The assessment methodology for biological effects measurements is essentially the same as that for chemical concentrations in biota. However, modifications are required for some biological effects and these are described below.

**Glutathionine transferase, acetylcholine esterase activity, aminolevulinic acid dehydratase**

Low values of these variables indicate unhealthy organisms, so status is assessed using the *lower* one-sided 95% confidence limit on the fitted mean value in the most recent monitoring year. For example, if the lower confidence limit is above the Background Assessment Concentration (BAC), then the mean value in the most recent monitoring year is significantly above the BAC and levels are said to be ‘at background’.

**Scope for growth**

The measurements are not log transformed because scope for growth can be negative and because the data are approximately normally distributed on the untransformed scale. Consequently, all models are of temporal changes on the original scale. Further, low scope for growth indicates unhealthy organisms, so status is assessed using the *lower* one-sided 95% confidence limit on the fitted mean scope for growth in the most recent monitoring year. As the data have not been transformed before modelling, the lower confidence limit is compared directly to the assessment criteria; i.e. there is no need for any back-transformation.

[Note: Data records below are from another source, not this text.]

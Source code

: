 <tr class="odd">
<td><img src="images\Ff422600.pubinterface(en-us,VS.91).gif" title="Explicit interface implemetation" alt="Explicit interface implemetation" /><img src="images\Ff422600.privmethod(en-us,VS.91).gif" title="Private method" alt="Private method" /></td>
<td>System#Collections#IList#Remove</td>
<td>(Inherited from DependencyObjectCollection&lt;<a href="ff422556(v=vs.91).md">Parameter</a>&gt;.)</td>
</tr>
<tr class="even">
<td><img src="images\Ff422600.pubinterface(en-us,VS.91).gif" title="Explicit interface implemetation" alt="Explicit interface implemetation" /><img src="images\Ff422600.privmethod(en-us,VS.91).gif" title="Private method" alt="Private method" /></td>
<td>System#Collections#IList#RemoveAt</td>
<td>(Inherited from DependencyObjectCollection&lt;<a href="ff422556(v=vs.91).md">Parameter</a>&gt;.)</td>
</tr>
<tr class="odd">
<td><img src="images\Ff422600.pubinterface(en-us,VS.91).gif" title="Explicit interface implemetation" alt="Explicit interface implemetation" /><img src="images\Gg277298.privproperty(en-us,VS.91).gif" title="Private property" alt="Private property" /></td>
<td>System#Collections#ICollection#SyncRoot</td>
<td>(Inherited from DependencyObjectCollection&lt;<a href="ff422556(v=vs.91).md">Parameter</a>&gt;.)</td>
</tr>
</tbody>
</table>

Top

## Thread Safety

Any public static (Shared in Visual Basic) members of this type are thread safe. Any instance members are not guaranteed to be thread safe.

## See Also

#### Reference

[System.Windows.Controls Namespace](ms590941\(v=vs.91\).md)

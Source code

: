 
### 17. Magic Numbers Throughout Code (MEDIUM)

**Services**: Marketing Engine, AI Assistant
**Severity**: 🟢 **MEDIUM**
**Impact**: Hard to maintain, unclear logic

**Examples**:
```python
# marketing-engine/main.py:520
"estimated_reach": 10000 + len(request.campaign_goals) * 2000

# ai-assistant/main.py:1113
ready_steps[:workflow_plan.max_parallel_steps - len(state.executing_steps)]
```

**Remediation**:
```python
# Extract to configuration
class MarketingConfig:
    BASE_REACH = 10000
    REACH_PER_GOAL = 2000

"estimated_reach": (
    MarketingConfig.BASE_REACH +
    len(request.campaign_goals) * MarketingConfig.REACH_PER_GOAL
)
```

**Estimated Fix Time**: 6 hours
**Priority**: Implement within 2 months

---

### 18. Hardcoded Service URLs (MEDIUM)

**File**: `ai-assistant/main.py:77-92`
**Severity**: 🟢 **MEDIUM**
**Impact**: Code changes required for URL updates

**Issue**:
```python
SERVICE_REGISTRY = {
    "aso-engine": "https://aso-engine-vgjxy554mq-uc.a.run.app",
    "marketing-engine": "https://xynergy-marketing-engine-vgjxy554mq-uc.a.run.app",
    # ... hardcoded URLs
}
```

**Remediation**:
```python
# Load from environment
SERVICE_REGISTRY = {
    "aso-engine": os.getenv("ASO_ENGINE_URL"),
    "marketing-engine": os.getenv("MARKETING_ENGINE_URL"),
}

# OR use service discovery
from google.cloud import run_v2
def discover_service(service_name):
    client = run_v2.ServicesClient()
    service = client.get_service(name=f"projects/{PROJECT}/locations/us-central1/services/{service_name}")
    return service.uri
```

**Neutral red retention time, lysosomal labilisation period**

The measurements are ordinal (they only take a discrete set of ordered values) and should be modelled using a cumulative link mixed model. However, at present no time series has more than two years of data, so such methods have not yet been implemented. Instead, an ad-hoc assessment of status is made by calculating the mean measurement each year and comparing this value (1 year of data) or the maximum of the two values (2 years of data) to the assessment criteria. High values indicate healthy organisms.

**Comet assay**

The measurements are proportions and should be modelled assuming they have a beta-binomial (or quasi-binomial) distribution. However, at present no time series has more than two years of data, so such methods have not yet been implemented. Instead, an ad-hoc assessment of status is made by calculating the mean proportion each year and comparing this value (1 year of data) or the maximum of the two values (2 years of data) to the assessment criteria.

**Micronucleus assay**

The measurements are proportions and should be modelled assuming they have a binomial distribution. However, at present no time series has more than two years of data, so such methods have not yet been implemented. Instead, an ad-hoc assessment of status is made by calculating the weighted mean proportion each year (weighted by the total number of cells) and comparing this value (1 year of data) or the maximum of the two values (2 years of data) to the assessment criteria.

**Stress on stress**

The measurements are survival times (in days) and should be modelled assuming they have a discrete distribution appropriate for survival analysis. However, at present no time series has more than two years of data, so such methods have not yet been implemented. Instead, an ad-hoc assessment of status is made by calculating the mean survival time each year (weighted by the total number of cells) and comparing this value (1 year of data) or the maximum of the two values (2 years of data) to the assessment criteria. High values indicate healthy organisms.